━━━ Supplied data

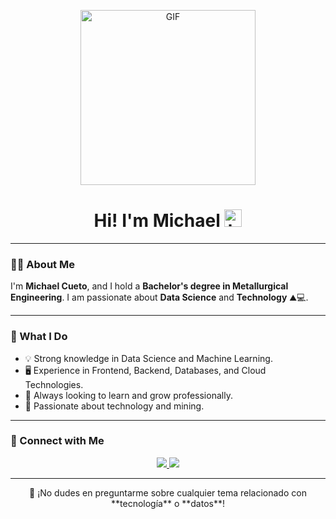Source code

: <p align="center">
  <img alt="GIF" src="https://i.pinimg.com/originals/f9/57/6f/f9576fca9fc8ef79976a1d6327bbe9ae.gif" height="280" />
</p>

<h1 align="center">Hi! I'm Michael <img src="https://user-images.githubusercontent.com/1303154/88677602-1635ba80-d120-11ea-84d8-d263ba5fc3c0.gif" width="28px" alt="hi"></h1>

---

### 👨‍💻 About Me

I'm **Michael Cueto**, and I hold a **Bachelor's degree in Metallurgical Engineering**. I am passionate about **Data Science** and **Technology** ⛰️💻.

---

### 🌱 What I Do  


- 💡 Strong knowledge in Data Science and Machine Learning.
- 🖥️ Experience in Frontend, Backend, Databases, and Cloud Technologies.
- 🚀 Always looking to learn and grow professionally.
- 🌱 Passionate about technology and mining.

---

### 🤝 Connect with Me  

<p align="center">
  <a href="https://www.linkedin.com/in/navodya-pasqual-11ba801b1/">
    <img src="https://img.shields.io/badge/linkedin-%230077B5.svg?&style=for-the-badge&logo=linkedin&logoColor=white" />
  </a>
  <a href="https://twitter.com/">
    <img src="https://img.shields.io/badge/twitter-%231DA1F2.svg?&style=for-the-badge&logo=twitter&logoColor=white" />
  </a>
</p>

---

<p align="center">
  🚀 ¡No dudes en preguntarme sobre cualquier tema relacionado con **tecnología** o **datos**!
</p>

━━━━━━
━━━ Supplied data

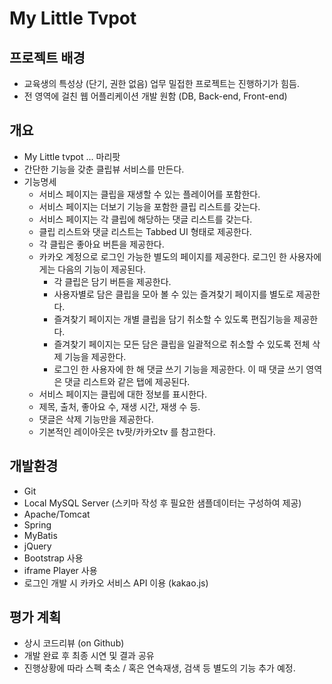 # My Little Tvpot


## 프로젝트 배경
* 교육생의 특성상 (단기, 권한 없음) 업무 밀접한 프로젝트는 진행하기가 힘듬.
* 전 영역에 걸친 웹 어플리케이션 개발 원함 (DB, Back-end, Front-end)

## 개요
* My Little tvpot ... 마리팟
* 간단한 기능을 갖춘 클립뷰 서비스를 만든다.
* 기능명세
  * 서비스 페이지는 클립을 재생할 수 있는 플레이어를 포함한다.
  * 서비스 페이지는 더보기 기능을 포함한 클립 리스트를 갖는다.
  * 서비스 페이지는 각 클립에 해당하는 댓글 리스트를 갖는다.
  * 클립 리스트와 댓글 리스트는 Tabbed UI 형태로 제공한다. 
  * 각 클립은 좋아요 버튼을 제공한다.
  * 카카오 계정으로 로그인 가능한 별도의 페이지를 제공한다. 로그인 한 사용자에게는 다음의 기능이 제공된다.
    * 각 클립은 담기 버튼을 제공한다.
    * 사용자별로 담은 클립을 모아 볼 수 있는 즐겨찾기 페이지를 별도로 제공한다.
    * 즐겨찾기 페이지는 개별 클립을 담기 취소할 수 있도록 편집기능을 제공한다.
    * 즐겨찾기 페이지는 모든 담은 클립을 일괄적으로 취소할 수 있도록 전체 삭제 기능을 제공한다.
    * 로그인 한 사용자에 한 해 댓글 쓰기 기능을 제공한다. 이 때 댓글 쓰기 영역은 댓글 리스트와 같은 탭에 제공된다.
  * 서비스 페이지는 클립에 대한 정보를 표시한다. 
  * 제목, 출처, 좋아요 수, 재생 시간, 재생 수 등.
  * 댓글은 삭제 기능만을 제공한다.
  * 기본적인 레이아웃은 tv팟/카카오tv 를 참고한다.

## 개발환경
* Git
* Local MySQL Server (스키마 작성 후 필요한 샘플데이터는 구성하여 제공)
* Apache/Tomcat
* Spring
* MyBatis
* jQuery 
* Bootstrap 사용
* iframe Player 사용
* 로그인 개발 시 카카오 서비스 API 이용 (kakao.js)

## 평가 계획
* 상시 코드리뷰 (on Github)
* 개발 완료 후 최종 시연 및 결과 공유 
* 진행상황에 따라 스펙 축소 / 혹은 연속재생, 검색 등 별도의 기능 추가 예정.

━━━━━━
━━━ Supplied data

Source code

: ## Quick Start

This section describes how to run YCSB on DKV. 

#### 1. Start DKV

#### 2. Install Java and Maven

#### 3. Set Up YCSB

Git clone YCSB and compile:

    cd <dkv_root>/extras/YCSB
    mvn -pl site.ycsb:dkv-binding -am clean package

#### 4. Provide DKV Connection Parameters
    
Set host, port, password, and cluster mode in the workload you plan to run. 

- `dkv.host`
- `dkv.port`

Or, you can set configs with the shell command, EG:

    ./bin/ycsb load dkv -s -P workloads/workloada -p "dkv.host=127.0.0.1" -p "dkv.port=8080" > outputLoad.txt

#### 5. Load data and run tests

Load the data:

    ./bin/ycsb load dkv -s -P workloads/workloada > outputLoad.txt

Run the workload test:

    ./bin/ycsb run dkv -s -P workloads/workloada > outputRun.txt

━━━━━━

**Requirement**
"white" is the string to look for; please copy every line of the records above where it appears.

**Written solution**
    <img src="https://img.shields.io/badge/linkedin-%230077B5.svg?&style=for-the-badge&logo=linkedin&logoColor=white" />
    <img src="https://img.shields.io/badge/twitter-%231DA1F2.svg?&style=for-the-badge&logo=twitter&logoColor=white" />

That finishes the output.